“Marmelada!”, exclamava meu pai quando assistíamos juntos a filmes de ação, aventura ou espionagem, se as proezas do herói ou as soluções do enredo ultrapassassem os limites da verossimilhança artística. É preciso haver suspension of disbelief quando se frui uma obra de ficção, mas nem tanto assim.
Pois é mais ou menos o que tem acontecido no Brasil. Se fosse uma série de tevê, seria das piores. O país vai além do razoável em matéria de credulidade, e todo mundo assiste a tudo com a sensação de que o roteirista está exagerando.
Coisas estranhas têm acontecido, dia após dia, sem alívio cômico para soltar os nervos, numa trama feita só de reviravoltas que deixam todas as pontas soltas e os personagens pouco desenvolvidos.
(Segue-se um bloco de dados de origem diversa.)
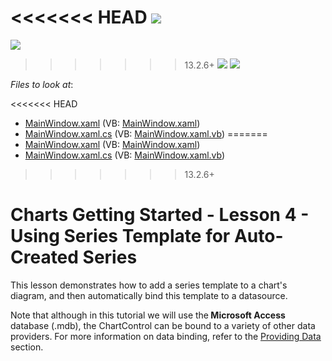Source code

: <!-- default badges list -->
<<<<<<< HEAD
![](https://img.shields.io/endpoint?url=https://codecentral.devexpress.com/api/v1/VersionRange/128568343/10.2.6%2B)
=======
![](https://img.shields.io/endpoint?url=https://codecentral.devexpress.com/api/v1/VersionRange/128568343/13.2.6%2B)
>>>>>>> 13.2.6+
[![](https://img.shields.io/badge/Open_in_DevExpress_Support_Center-FF7200?style=flat-square&logo=DevExpress&logoColor=white)](https://supportcenter.devexpress.com/ticket/details/E3159)
[![](https://img.shields.io/badge/📖_How_to_use_DevExpress_Examples-e9f6fc?style=flat-square)](https://docs.devexpress.com/GeneralInformation/403183)
<!-- default badges end -->
<!-- default file list -->
*Files to look at*:

<<<<<<< HEAD
* [MainWindow.xaml](./CS/MainWindow.xaml) (VB: [MainWindow.xaml](./VB/MainWindow.xaml))
* [MainWindow.xaml.cs](./CS/MainWindow.xaml.cs) (VB: [MainWindow.xaml.vb](./VB/MainWindow.xaml.vb))
=======
* [MainWindow.xaml](./CS/DXCharts_Lesson3/MainWindow.xaml) (VB: [MainWindow.xaml](./VB/DXCharts_Lesson3/MainWindow.xaml))
* [MainWindow.xaml.cs](./CS/DXCharts_Lesson3/MainWindow.xaml.cs) (VB: [MainWindow.xaml.vb](./VB/DXCharts_Lesson3/MainWindow.xaml.vb))
>>>>>>> 13.2.6+
<!-- default file list end -->
# Charts Getting Started - Lesson 4 - Using Series Template for Auto-Created Series


<p>This lesson demonstrates how to add a series template to a chart's diagram, and then automatically bind this template to a datasource.</p><p>Note that although in this tutorial we will use the<strong> Microsoft Access</strong> database (.mdb), the ChartControl can be bound to a variety of other data providers. For more information on data binding, refer to the <a href="http://help.devexpress.com/#WPF/CustomDocument6854"><u>Providing Data</u></a>  section.</p><br />
<br />


<br/>



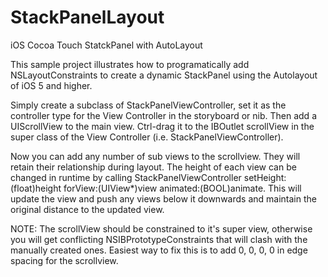 StackPanelLayout
================

iOS Cocoa Touch StatckPanel with AutoLayout

This sample project illustrates how to programatically add NSLayoutConstraints to create a dynamic StackPanel using the Autolayout of iOS 5 and higher.

Simply create a subclass of StackPanelViewController, set it as the controller type for the View Controller in the storyboard or nib. Then add a UIScrollView to the main view. Ctrl-drag it to the IBOutlet scrollView in the super class of the View Controller (i.e. StackPanelViewController).

Now you can add any number of sub views to the scrollview. They will retain their relationship during layout. The height of each view can be changed in runtime by calling StackPanelViewController setHeight:(float)height forView:(UIView*)view animated:(BOOL)animate. This will update the view and push any views below it downwards and maintain the original distance to the updated view.

NOTE: The scrollView should be constrained to it's super view, otherwise you will get conflicting NSIBPrototypeConstraints that will clash with the manually created ones. Easiest way to fix this is to add 0, 0, 0, 0 in edge spacing for the scrollview.
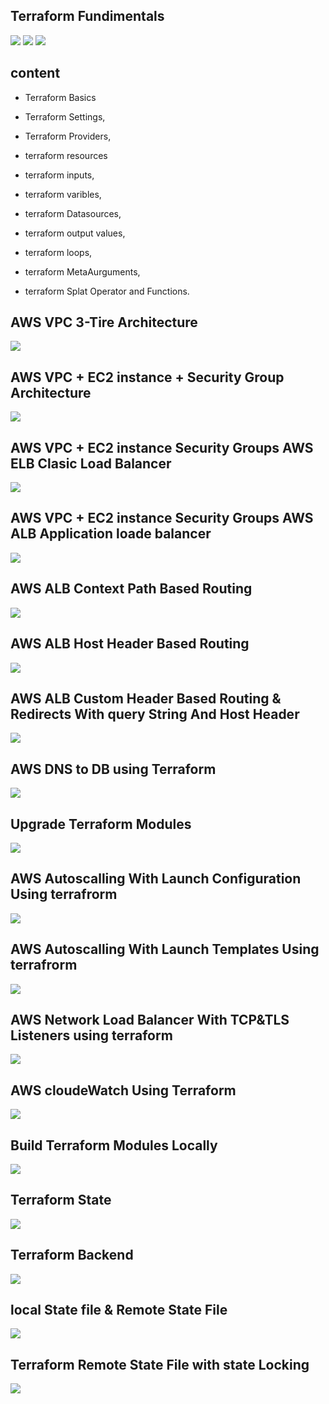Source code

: ## Terraform Fundimentals
![](2022-01-28-13-38-00.png)
![](2022-01-28-13-40-48.png)
![](2022-01-28-13-41-48.png)

## content
- Terraform Basics
- Terraform Settings, 
- Terraform Providers,
- terraform resources

- terraform inputs,
- terraform varibles,
- terraform Datasources, 
- terraform output values,

- terraform loops,
- terraform MetaAurguments,
- terraform Splat Operator and Functions.

## AWS VPC 3-Tire Architecture
![](2022-01-28-13-48-32.png)

## AWS VPC + EC2 instance + Security Group Architecture
![](2022-01-28-13-52-50.png)

## AWS VPC + EC2 instance Security Groups AWS ELB Clasic Load Balancer
![](2022-01-28-13-55-29.png)

## AWS VPC + EC2 instance Security Groups AWS ALB Application loade balancer
![](2022-01-28-13-57-51.png)
## AWS ALB Context Path Based Routing
![](2022-01-28-14-00-33.png)
## AWS ALB Host Header Based Routing
![](2022-01-28-14-02-47.png)
## AWS ALB Custom Header Based Routing & Redirects With query String And Host  Header
![](2022-01-28-14-03-54.png)
## AWS DNS to DB using Terraform
![](2022-01-28-14-08-15.png)
## Upgrade Terraform Modules 
![](2022-01-28-14-09-48.png)
## AWS Autoscalling With Launch Configuration Using terrafrorm 
![](2022-01-28-14-11-23.png)
## AWS Autoscalling With Launch Templates Using terrafrorm 
![](2022-01-28-14-12-42.png)
## AWS Network Load Balancer With TCP&TLS Listeners using terraform 
![](2022-01-28-14-13-39.png)
## AWS cloudeWatch Using Terraform
![](2022-01-28-14-16-44.png)
## Build Terraform Modules Locally
![](2022-01-28-14-18-10.png)
## Terraform State
![](2022-01-28-14-19-16.png)
## Terraform Backend
![](2022-01-28-14-20-19.png)
## local State file & Remote State File
![](2022-01-28-14-21-31.png)
## Terraform Remote State File with state Locking
![](2022-01-28-14-22-38.png)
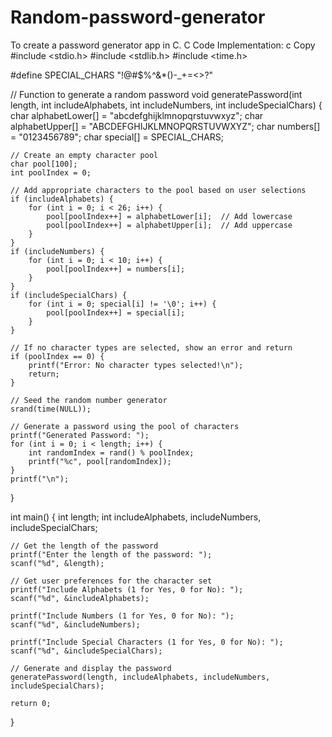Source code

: # Random-password-generator
To create a password generator app in C.
C Code Implementation:
c
Copy
#include <stdio.h>
#include <stdlib.h>
#include <time.h>

#define SPECIAL_CHARS "!@#$%^&*()-_+=<>?"

// Function to generate a random password
void generatePassword(int length, int includeAlphabets, int includeNumbers, int includeSpecialChars) {
    char alphabetLower[] = "abcdefghijklmnopqrstuvwxyz";
    char alphabetUpper[] = "ABCDEFGHIJKLMNOPQRSTUVWXYZ";
    char numbers[] = "0123456789";
    char special[] = SPECIAL_CHARS;

    // Create an empty character pool
    char pool[100];
    int poolIndex = 0;

    // Add appropriate characters to the pool based on user selections
    if (includeAlphabets) {
        for (int i = 0; i < 26; i++) {
            pool[poolIndex++] = alphabetLower[i];  // Add lowercase
            pool[poolIndex++] = alphabetUpper[i];  // Add uppercase
        }
    }
    if (includeNumbers) {
        for (int i = 0; i < 10; i++) {
            pool[poolIndex++] = numbers[i];
        }
    }
    if (includeSpecialChars) {
        for (int i = 0; special[i] != '\0'; i++) {
            pool[poolIndex++] = special[i];
        }
    }

    // If no character types are selected, show an error and return
    if (poolIndex == 0) {
        printf("Error: No character types selected!\n");
        return;
    }

    // Seed the random number generator
    srand(time(NULL));

    // Generate a password using the pool of characters
    printf("Generated Password: ");
    for (int i = 0; i < length; i++) {
        int randomIndex = rand() % poolIndex;
        printf("%c", pool[randomIndex]);
    }
    printf("\n");
}

int main() {
    int length;
    int includeAlphabets, includeNumbers, includeSpecialChars;

    // Get the length of the password
    printf("Enter the length of the password: ");
    scanf("%d", &length);

    // Get user preferences for the character set
    printf("Include Alphabets (1 for Yes, 0 for No): ");
    scanf("%d", &includeAlphabets);

    printf("Include Numbers (1 for Yes, 0 for No): ");
    scanf("%d", &includeNumbers);

    printf("Include Special Characters (1 for Yes, 0 for No): ");
    scanf("%d", &includeSpecialChars);

    // Generate and display the password
    generatePassword(length, includeAlphabets, includeNumbers, includeSpecialChars);

    return 0;
}
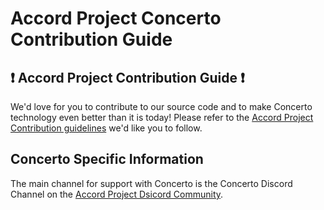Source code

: # Accord Project Concerto Contribution Guide

## ❗ Accord Project Contribution Guide ❗
We'd love for you to contribute to our source code and to make Concerto technology even better than it is today! Please refer to the [Accord Project Contribution guidelines][apcontribute] we'd like you to follow.

## Concerto Specific Information
The main channel for support with Concerto is the Concerto Discord Channel on the [Accord Project Dsicord Community][apdiscord].

[apcontribute]: https://github.com/accordproject/techdocs/blob/master/CONTRIBUTING.md
[apdiscord]: https://discord.com/invite/Zm99SKhhtA	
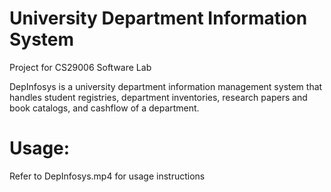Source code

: # University Department Information System
Project for CS29006 Software Lab

DepInfosys is a university department information management system that handles student registries, department inventories, research papers and book catalogs, and cashflow of a department.

# Usage:
Refer to DepInfosys.mp4 for usage instructions

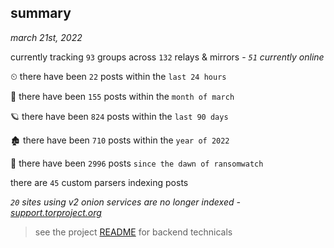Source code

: 
## summary
_march 21st, 2022_

currently tracking `93` groups across `132` relays & mirrors - _`51` currently online_

⏲ there have been `22` posts within the `last 24 hours`

🦈 there have been `155` posts within the `month of march`

🪐 there have been `824` posts within the `last 90 days`

🏚 there have been `710` posts within the `year of 2022`

🦕 there have been `2996` posts `since the dawn of ransomwatch`

there are `45` custom parsers indexing posts

_`20` sites using v2 onion services are no longer indexed - [support.torproject.org](https://support.torproject.org/onionservices/v2-deprecation/)_

> see the project [README](https://github.com/thetanz/ransomwatch#ransomwatch--) for backend technicals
A entrevista do ex procurador-geral, Rodrigo Janot, é um exemplo entre tantos.
Como se já não tivéssemos conflitos suficientes para encher linguiça dramática, ele me vem com essa de que pretendeu matar o ministro Gilmar Mendes e se matar depois, no que seria um gesto espetacular e patético, digno de A vida como ela é.
Não fez nem uma coisa nem outra, tanto melhor, mas resolveu abrir o coração ao distinto público, às vésperas da publicação de sua biografia. Não bastasse a intenção suposta de matar um ministro, agora mais essa: a de publicar uma biografia. No primeiro crime ele só pensou; o segundo, cometeu.
Rodrigo Janot é péssimo ator e representa mal até a si mesmo. Duvido que tenha, de fato, especulado homicídio. Bravata, fanfarronice, bufonaria. Deixou essa casca de banana para quem se dispusesse a pisar nela, e não faltou gente a planejar o escorregão.
Entusiastas do fechamento do Supremo Tribunal Federal, entre os quais alguns até bem conhecidos e influentes, apressaram-se a manifestar seu apoio às intenções assassinas do pobre-diabo com cara de minha avó. Tutti buona gente. Alexandre de Moraes, por sua vez, aproveitou o gancho para soltar os cachorros e levar o STF mais perto da anomia e mais longe do direito.
A impressão que fica é que, à parte a balbúrdia institucional e política a que estamos quase acostumados, todos os envolvidos nessa rocambolesca história que teve começo, mas parece não ter fim, sofrem de sérios problemas psiquiátricos. Em vez da CF-88, consultemos o CID-10. Estou convicto de que as respostas já não se encontram nas urnas, nos tribunais, na direita ou na esquerda, mas no consultório do psiquiatra. Ou na sala de roteiristas.